> [EXERCISE] Determine how many lines in the listing below contain "your", then give only that number.

> [GIVEN DATA]
------------------------------------

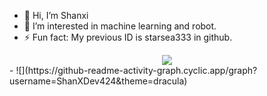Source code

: - 👋 Hi, I’m Shanxi
- 👀 I’m interested in machine learning and robot.
- ⚡ Fun fact: My previous ID is starsea333 in github.
<div align="center"> <img src="https://github-readme-stats.vercel.app/api/top-langs/?username=ShanXDev424&hide_title=true&hide_border=true&layout=compact&langs_count=6&text_color=000&icon_color=fff&bg_color=0,52fa5a,4dfcff,c64dff&theme=graywhite" /> </div>
- ![](https://github-readme-activity-graph.cyclic.app/graph?username=ShanXDev424&theme=dracula)


<!---
ShanXDev424/ShanXDev424 is a ✨ special ✨ repository because its `README.md` (this file) appears on your GitHub profile.
You can click the Preview link to take a look at your changes.
--->

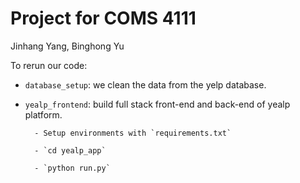 
# Project for COMS 4111

Jinhang Yang, Binghong Yu

To rerun our code:
- `database_setup`: we clean the data from the yelp database.
- `yealp_frontend`: build full stack front-end and back-end of yealp platform.

        - Setup environments with `requirements.txt`

        - `cd yealp_app`
        
        - `python run.py`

------------------------------------

> [ANSWER SPACE] 2